Para los miembros de la Iglesia sufriente, como para los miembros de la Iglesia militante, ella es la mediatriz que conduce a Jesús. Esto no basta. He aquí un testimonio todavía más convincente: el de la Santísima Virgen misma hablando a Santa Brígida, como se puede ver en el libro de las Revelaciones de esta gran contemplativa: “Yo soy, dice la reina del cielo y la Madre de las misericordias, la dicha de los justos y la escala de los pecadores. No hay pena alguna en el Purgatorio que, mediante mi auxilio, no se vuelva más suave y más fácil de soportar”. Y en otra circunstancia ella agregó: “Yo soy la Madre de Dios, la Madre de todos aquellos que están en el Purgatorio, porque todas las penas que se inflingen a los pecadores para la expiación de sus faltas se ablandan por mi oración”. Y Nuestro señor mismo, hablando a María, le dice, como lo refiere además santa Brígida: “¡Tú eres mi Madre y la consolación de todos aquellos que están en el Purgatorio!”
Escuchen, finalmente el testimonio de la Iglesia, sostén y columna de la verdad, confirmando los datos de la sana razón, lo mismo que las declaraciones y las revelaciones de los santos en lo tocante al punto que nos ocupa. En su oración litúrgica de la misa cotidiana por los difuntos, la Iglesia solicita la clemencia del Soberano Juez, que perdona y que salva: ella pide por nuestros hermanos, nuestros semejantes, y nuestros benefactores la entrada en la eterna beatitud; y para obtener esta gracia no podría hacer nada mejor que encomendarse a la intercesión de la bienaventurada Virgen María. Beata Maria Samper Virgine intercedente! Ya que María se ocupa de las almas del Purgatorio, pues tiene capacidad para intervenir en su favor, y si pide por ellas, serán auxiliadas y salvadas, porque la oración de María es eficaz y obtiene siempre su efecto; Dios lo quiere así para honrar a su Madre.

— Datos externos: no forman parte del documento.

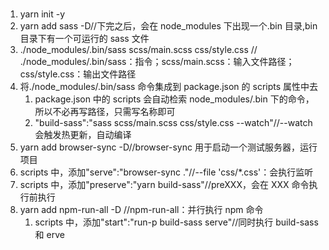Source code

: #

1. yarn init -y
2. yarn add sass -D//下完之后，会在 node_modules 下出现一个.bin 目录,bin 目录下有一个可运行的 sass 文件
3. ./node_modules/.bin/sass scss/main.scss css/style.css // ./node_modules/.bin/sass：指令；scss/main.scss：输入文件路径；css/style.css：输出文件路径
4. 将./node_modules/.bin/sass 命令集成到 package.json 的 scripts 属性中去
   1. package.json 中的 scripts 会自动检索 node_modules/.bin 下的命令，所以不必再写路径，只需写名称即可
   2. "build-sass":"sass scss/main.scss css/style.css --watch"//--watch 会触发热更新，自动编译
5. yarn add browser-sync -D//browser-sync 用于启动一个测试服务器，运行项目
6. scripts 中，添加"serve":"browser-sync ."//--file 'css/\*.css'：会执行监听
7. scripts 中，添加"preserve":"yarn build-sass"//preXXX，会在 XXX 命令执行前执行
8. yarn add npm-run-all -D //npm-run-all：并行执行 npm 命令
   1. scripts 中，添加"start":"run-p build-sass serve"//同时执行 build-sass 和 erve
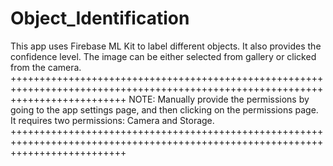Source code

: # Object_Identification
This app uses Firebase ML Kit to label different objects. It also provides the confidence level.
The image can be either selected from gallery or clicked from the camera.
++++++++++++++++++++++++++++++++++++++++++++++++++++++++++++++++++++++++++++++++++++++++++++++++++++++++++++++++++++++++++++++++
NOTE: Manually provide the permissions by going to the app settings page, and then clicking on the permissions page.
It requires two permissions: Camera and Storage.
++++++++++++++++++++++++++++++++++++++++++++++++++++++++++++++++++++++++++++++++++++++++++++++++++++++++++++++++++++++++++++++++
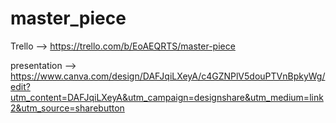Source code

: # master_piece


Trello --> https://trello.com/b/EoAEQRTS/master-piece

presentation --> https://www.canva.com/design/DAFJqiLXeyA/c4GZNPlV5douPTVnBpkyWg/edit?utm_content=DAFJqiLXeyA&utm_campaign=designshare&utm_medium=link2&utm_source=sharebutton
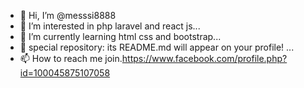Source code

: - 👋 Hi, I’m @messsi8888
- 👀 I’m interested in php laravel and react js...
- 🌱 I’m currently learning html css and bootstrap...
- 💞️  special repository: its README.md will appear on your profile! ...
- 📫 How to reach me join.https://www.facebook.com/profile.php?id=100045875107058

<!---
messsi8888/messsi8888 is a ✨ special ✨ repository because its `README.md` (this file) appears on your GitHub profile.
You can click the Preview link to take a look at your changes.
--->
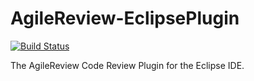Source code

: AgileReview-EclipsePlugin
=========================
[![Build Status](https://travis-ci.org/AgileReview-Project/AgileReview-EclipsePlugin.svg?branch=new_architecture)](https://travis-ci.org/AgileReview-Project/AgileReview-EclipsePlugin)

The AgileReview Code Review Plugin for the Eclipse IDE.
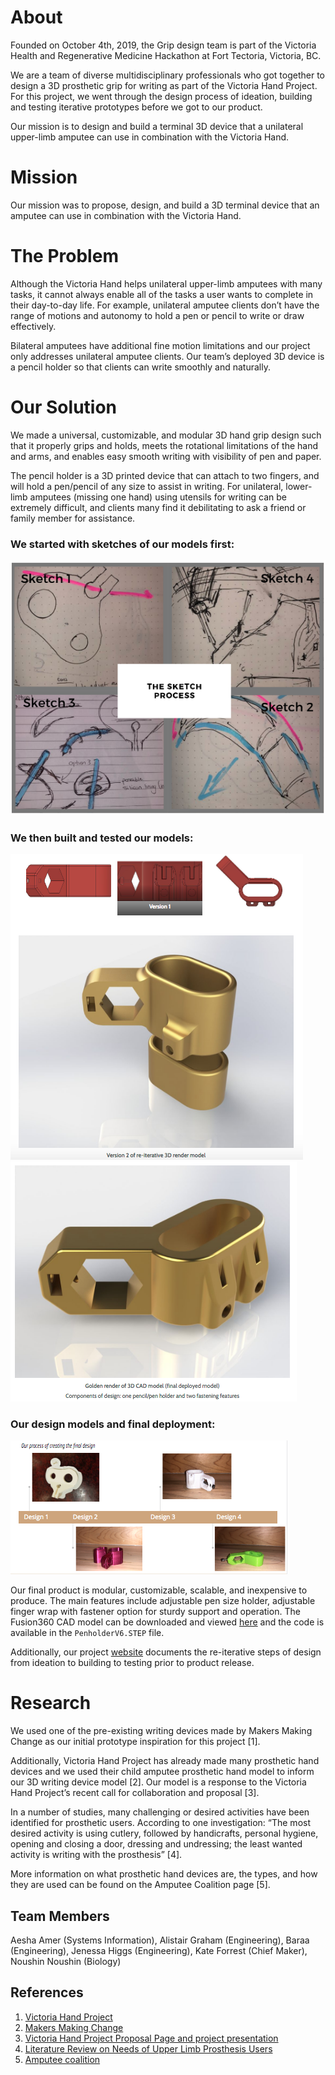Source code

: 
# **About**  

Founded on October 4th, 2019, the Grip design team is part of the Victoria Health and Regenerative Medicine Hackathon at Fort Tectoria, Victoria, BC.

We are a team of diverse multidisciplinary professionals who got together to design a 3D prosthetic grip for writing as part of the Victoria Hand Project. For this project, we went through the design process of ideation, building and testing iterative prototypes before we got to our product.

Our mission is to design and build a terminal 3D device that a unilateral upper-limb amputee can use in combination with the Victoria Hand.


# **Mission**  

Our mission was to propose, design, and build a 3D terminal device that an amputee can use in combination with the Victoria Hand.


# **The Problem**

Although the Victoria Hand helps unilateral upper-limb amputees with many tasks, it cannot always enable all of the tasks a user wants to complete in their day-to-day life. For example, unilateral amputee clients don’t have the range of motions and autonomy to hold a pen or pencil to write or draw effectively.

Bilateral amputees have additional fine motion limitations and our project only addresses unilateral amputee clients. Our team’s deployed 3D device is a pencil holder so that clients can write smoothly and naturally.

# **Our Solution**

We made a universal, customizable, and modular 3D hand grip design such that it properly grips and holds, meets the rotational limitations of the hand and arms, and enables easy smooth writing with visibility of pen and paper.

The pencil holder is a 3D printed device that can attach to two fingers, and will hold a pen/pencil of any size to assist in writing. For unilateral, lower-limb amputees (missing one hand) using utensils for writing can be extremely difficult, and clients many find it debilitating to ask a friend or family member for assistance.

### We started with sketches of our models first:   
![design process](sketch.png)


### We then built and tested our models:  
![design process](3dmodels.png)
![design process](finalmodel.png)

### Our design models and final deployment:    
![design process](design.png)

Our final product is modular, customizable, scalable, and inexpensive to produce. The main features include adjustable pen size holder, adjustable finger wrap with fastener option for sturdy support and operation. The Fusion360 CAD model can be downloaded and viewed [here](https://myhub.autodesk360.com/ue2a91ff8/g/shares/SH56a43QTfd62c1cd968a5aebc11db6c1d48) and the code is available in the `PenholderV6.STEP` file.

Additionally, our project [website](http://www.thegrip.design) documents the re-iterative steps of design from ideation to building to testing prior to product release.


# **Research**   

We used one of the pre-existing writing devices made by Makers Making Change as our initial prototype inspiration for this project [1].

Additionally, Victoria Hand Project has already made many prosthetic hand devices and we used their child amputee prosthetic hand model to inform our 3D writing device model [2]. Our model is a response to the Victoria Hand Project’s recent call for collaboration and proposal [3].

In a number of studies, many challenging or desired activities have been identified for prosthetic users. According to one investigation: “The most desired activity is using cutlery, followed by handicrafts, personal hygiene, opening and closing a door, dressing and undressing; the least wanted activity is writing with the prosthesis” [4].

More information on what prosthetic hand devices are, the types, and how they are used can be found on the Amputee Coalition page [5].

## **Team Members**  

Aesha Amer (Systems Information), Alistair Graham (Engineering), Baraa (Engineering), Jenessa Higgs (Engineering), Kate Forrest (Chief Maker), Noushin Noushin (Biology)

## **References**

1. [Victoria Hand Project](https://www.victoriahandproject.com/)
2. [Makers Making Change](https://www.makersmakingchange.com/)
3. [Victoria Hand Project Proposal Page and project presentation](https://www.uvic.ca/research/centres/biomedical/assets/docs/challenge_3_victoria_health_hackathon.pdf)
4. [Literature Review on Needs of Upper Limb Prosthesis Users](https://www.ncbi.nlm.nih.gov/pmc/articles/PMC4864250/)
5. [Amputee coalition](https://www.amputee-coalition.org/how-prosthetic-hands-work/)


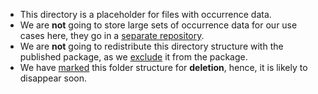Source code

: - This directory is a placeholder for files with occurrence data.
- We are **not** going to store large sets of occurrence data for our use cases here,
  they go in a [separate repository](https://github.com/rvosa/sdmdl-angiosperm-data).
- We are **not** going to redistribute this directory structure with the published 
  package, as we [exclude](https://github.com/naturalis/sdmdl/blob/e7d347a9b0ace43856770ee2dd7a48677194497a/setup.py#L18)
  it from the package.
- We have 
  [marked](https://github.com/naturalis/sdmdl/blob/e95d908da3d9159f9b6e098f23dc9befd10fe863/README.md#L33)
  this folder structure for **deletion**, hence, it is likely to disappear soon.
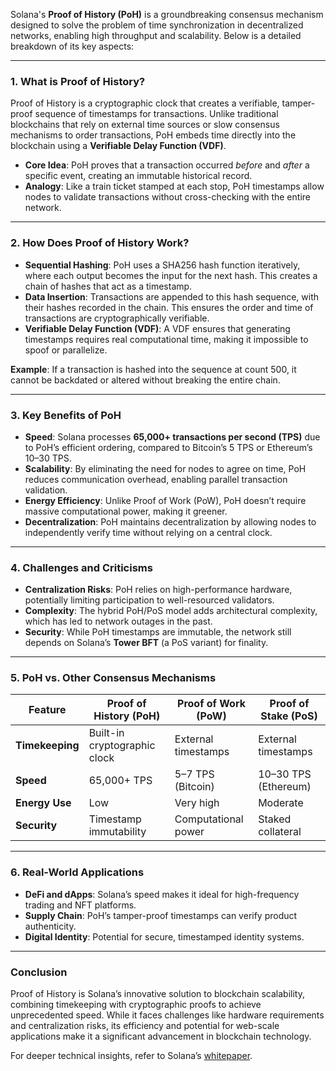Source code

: Solana's **Proof of History (PoH)** is a groundbreaking consensus mechanism designed to solve the problem of time synchronization in decentralized networks, enabling high throughput and scalability. Below is a detailed breakdown of its key aspects:

---

### **1. What is Proof of History?**
Proof of History is a cryptographic clock that creates a verifiable, tamper-proof sequence of timestamps for transactions. Unlike traditional blockchains that rely on external time sources or slow consensus mechanisms to order transactions, PoH embeds time directly into the blockchain using a **Verifiable Delay Function (VDF)**.  
- **Core Idea**: PoH proves that a transaction occurred *before* and *after* a specific event, creating an immutable historical record.  
- **Analogy**: Like a train ticket stamped at each stop, PoH timestamps allow nodes to validate transactions without cross-checking with the entire network.

---

### **2. How Does Proof of History Work?**
- **Sequential Hashing**: PoH uses a SHA256 hash function iteratively, where each output becomes the input for the next hash. This creates a chain of hashes that act as a timestamp.  
- **Data Insertion**: Transactions are appended to this hash sequence, with their hashes recorded in the chain. This ensures the order and time of transactions are cryptographically verifiable.  
- **Verifiable Delay Function (VDF)**: A VDF ensures that generating timestamps requires real computational time, making it impossible to spoof or parallelize.  

**Example**: If a transaction is hashed into the sequence at count 500, it cannot be backdated or altered without breaking the entire chain.

---

### **3. Key Benefits of PoH**
- **Speed**: Solana processes **65,000+ transactions per second (TPS)** due to PoH’s efficient ordering, compared to Bitcoin’s 5 TPS or Ethereum’s 10–30 TPS.  
- **Scalability**: By eliminating the need for nodes to agree on time, PoH reduces communication overhead, enabling parallel transaction validation.  
- **Energy Efficiency**: Unlike Proof of Work (PoW), PoH doesn’t require massive computational power, making it greener.  
- **Decentralization**: PoH maintains decentralization by allowing nodes to independently verify time without relying on a central clock.  

---

### **4. Challenges and Criticisms**
- **Centralization Risks**: PoH relies on high-performance hardware, potentially limiting participation to well-resourced validators.  
- **Complexity**: The hybrid PoH/PoS model adds architectural complexity, which has led to network outages in the past.  
- **Security**: While PoH timestamps are immutable, the network still depends on Solana’s **Tower BFT** (a PoS variant) for finality.  

---

### **5. PoH vs. Other Consensus Mechanisms**
| **Feature**       | **Proof of History (PoH)** | **Proof of Work (PoW)** | **Proof of Stake (PoS)** |
|-------------------|---------------------------|------------------------|--------------------------|
| **Timekeeping**   | Built-in cryptographic clock | External timestamps    | External timestamps      |
| **Speed**         | 65,000+ TPS               | 5–7 TPS (Bitcoin)      | 10–30 TPS (Ethereum)     |
| **Energy Use**    | Low                       | Very high              | Moderate                 |
| **Security**      | Timestamp immutability    | Computational power    | Staked collateral        |

---

### **6. Real-World Applications**
- **DeFi and dApps**: Solana’s speed makes it ideal for high-frequency trading and NFT platforms.  
- **Supply Chain**: PoH’s tamper-proof timestamps can verify product authenticity.  
- **Digital Identity**: Potential for secure, timestamped identity systems.  

---

### **Conclusion**
Proof of History is Solana’s innovative solution to blockchain scalability, combining timekeeping with cryptographic proofs to achieve unprecedented speed. While it faces challenges like hardware requirements and centralization risks, its efficiency and potential for web-scale applications make it a significant advancement in blockchain technology.  

For deeper technical insights, refer to Solana’s [whitepaper](https://solana.com/news/proof-of-history--a-clock-for-blockchain).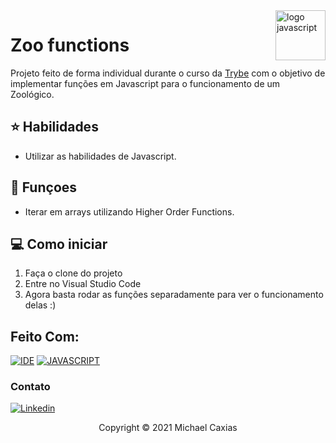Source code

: <img src="https://cdn.iconscout.com/icon/free/png-256/javascript-3630127-3031259.png" alt="logo javascript" width="80px" align="right">

# Zoo functions

Projeto feito de forma individual durante o curso da [Trybe](https://www.betrybe.com/) com o objetivo de implementar funções em Javascript para o funcionamento de um Zoológico.

## ⭐ Habilidades

- Utilizar as habilidades de Javascript.

## 🔧 Funçoes

- Iterar em arrays utilizando Higher Order Functions.

## 💻 Como iniciar

1. Faça o clone do projeto
2. Entre no Visual Studio Code
3. Agora basta rodar as funções separadamente para ver o funcionamento delas :)

## Feito Com:
[![IDE](https://img.shields.io/badge/Visual_studio_code-0078D4?style=for-the-badge&logo=visual%20studio%20code&logoColor=white)](https://code.visualstudio.com/)
[![JAVASCRIPT](https://img.shields.io/badge/JavaScript-F7DF1E?style=for-the-badge&logo=javascript&logoColor=black)](https://developer.mozilla.org/pt-BR/docs/Web/JavaScript)


### Contato

[![Linkedin](https://img.shields.io/badge/LinkedIn-0077B5?style=for-the-badge&logo=linkedin&logoColor=white)](https://www.linkedin.com/in/michaelcaxias/)

<p align="center">Copyright © 2021 Michael Caxias</p>
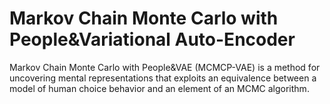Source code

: # Markov Chain Monte Carlo with People&Variational Auto-Encoder

Markov Chain Monte Carlo with People&VAE (MCMCP-VAE) is a method for uncovering  mental representations that exploits an equivalence between a model of
human choice behavior and an element of an MCMC algorithm. 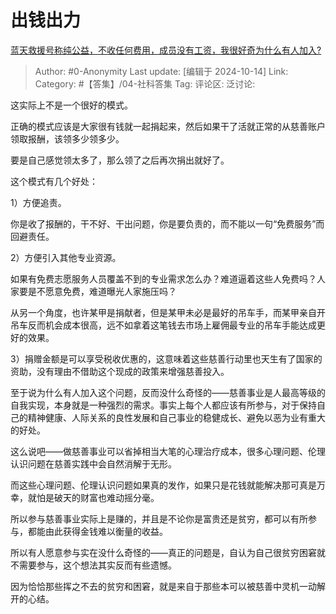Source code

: # 出钱出力
[蓝天救援号称纯公益，不收任何费用，成员没有工资，我很好奇为什么有人加入?](https://www.zhihu.com/question/470614895/answer/5160619039)

> Author: #0-Anonymity
> Last update: [编辑于 2024-10-14]
> Link:
> Category: #【答集】/04-社科答集 
> Tag: 
> 评论区:
> 泛讨论:

这实际上不是一个很好的模式。

正确的模式应该是大家很有钱就一起捐起来，然后如果干了活就正常的从慈善账户领取报酬，该领多少领多少。

要是自己感觉领太多了，那么领了之后再次捐出就好了。

这个模式有几个好处：

1）方便追责。

你是收了报酬的，干不好、干出问题，你是要负责的，而不能以一句“免费服务”而回避责任。

2）方便引入其他专业资源。

如果有免费志愿服务人员覆盖不到的专业需求怎么办？难道逼着这些人免费吗？人家要是不愿意免费，难道曝光人家施压吗？

从另一个角度，也许某甲是捐献者，但是某甲未必是最好的吊车手，而某甲亲自开吊车反而机会成本很高，远不如拿着这笔钱去市场上雇佣最专业的吊车手能达成更好的效果。

3）捐赠金额是可以享受税收优惠的，这意味着这些慈善行动里也天生有了国家的资助，没有理由不借助这个现成的政策来增强慈善投入。

至于说为什么有人加入这个问题，反而没什么奇怪的——慈善事业是人最高等级的自我实现，本身就是一种强烈的需求。事实上每个人都应该有所参与，对于保持自己的精神健康、人际关系的良性发展和自己事业的稳健成长、避免以恶为业有重大的好处。

这么说吧——做慈善事业可以省掉相当大笔的心理治疗成本，很多心理问题、伦理认识问题在慈善实践中会自然消解于无形。

而这些心理问题、伦理认识问题如果真的发作，如果只是花钱就能解决那可真是万幸，就怕是破天的财富也难动摇分毫。

所以参与慈善事业实际上是赚的，并且是不论你是富贵还是贫穷，都可以有所参与，都能由此获得金钱难以衡量的收益。

所以有人愿意参与实在没什么奇怪的——真正的问题是，自认为自己很贫穷困窘就不需要参与，这个想法其实反而有些遗憾。

因为恰恰那些挥之不去的贫穷和困窘，就是来自于那些本可以被慈善中灵机一动解开的心结。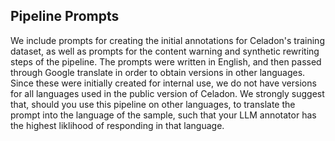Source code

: ## Pipeline Prompts
We include prompts for creating the initial annotations for Celadon's training dataset, as well as prompts for the content warning 
and synthetic rewriting steps of the pipeline. The prompts were written in English, and then passed through Google translate in 
order to obtain versions in other languages. Since these were initially created for internal use, we do not have versions for
all languages used in the public version of Celadon. We strongly suggest that, should you use this pipeline on other languages,
to translate the prompt into the language of the sample, such that your LLM annotator has the highest liklihood of responding
in that language. 
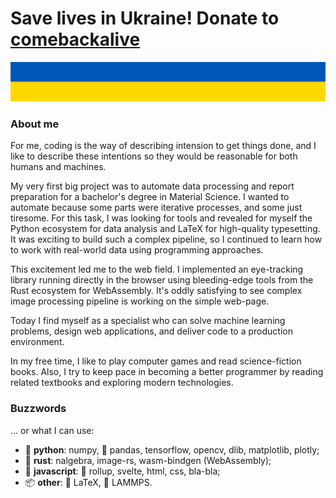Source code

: # Save lives in Ukraine! Donate to [comebackalive](https://www.comebackalive.in.ua/donate)

![ukraine flag](./ukraine_flag.png)


### About me

For me, coding is the way of describing intension to get things done, and I like to describe these intentions so they would be reasonable for both humans and machines.

My very first big project was to automate data processing and report preparation for a bachelor's degree in Material Science. I wanted to automate because some parts were iterative processes, and some just tiresome. For this task, I was looking for tools and revealed for myself the Python ecosystem for data analysis and LaTeX for high-quality typesetting. It was exciting to build such a complex pipeline, so I continued to learn how to work with real-world data using programming approaches.

This excitement led me to the web field. I implemented an eye-tracking library running directly in the browser using bleeding-edge tools from the Rust ecosystem for WebAssembly. It's oddly satisfying to see complex image processing pipeline is working on the simple web-page.

Today I find myself as a specialist who can solve machine learning problems, design web applications, and deliver code to a production environment.

In my free time, I like to play computer games and read science-fiction books. Also, I try to keep pace in becoming a better programmer by reading related textbooks and exploring modern technologies.


### Buzzwords

... or what I can use:

- 🐍 **python**: numpy, 🐼 pandas, tensorflow, opencv, dlib, matplotlib, plotly;
- 🦀 **rust**: nalgebra, image-rs, wasm-bindgen (WebAssembly);
- 📜 **javascript**: 🍣 rollup, svelte, html, css, bla-bla;
- 📦 **other**: 📑 LaTeX, 🔬 LAMMPS.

La conclusión práctica que podemos sacar de esta doctrina es muy simple. Encomendemos nuestros difuntos a la Madre de Dios que es, a la vez, Madre de los hombres; ofrezcámosle las oraciones y la buenas obras que les queremos aplicar y. de golpe, aumentaremos su valor y eficacia. “La tierra posee apóstoles, patriarcas, profetas, mártires, confesores, vírgenes, lo mismo que otros tantos auxilios que imploro, porque tú eres la soberana de los órdenes angélicos. Todo lo que los ángeles pueden contigo, tú lo puedes sola, sin ellos. ¿Por qué lo puedes? Porque eres la Madre de Nuestro Salvador, la reina del cielo y de la tierra. Por eso recurro a ti, oh Santa Madre de Dios, para suplicarte humildemente que alivies y liberes a las almas que gimen en las prisiones del Purgatorio. Es la última gracia que esperan de ti, oh Madre de la divina gracia!”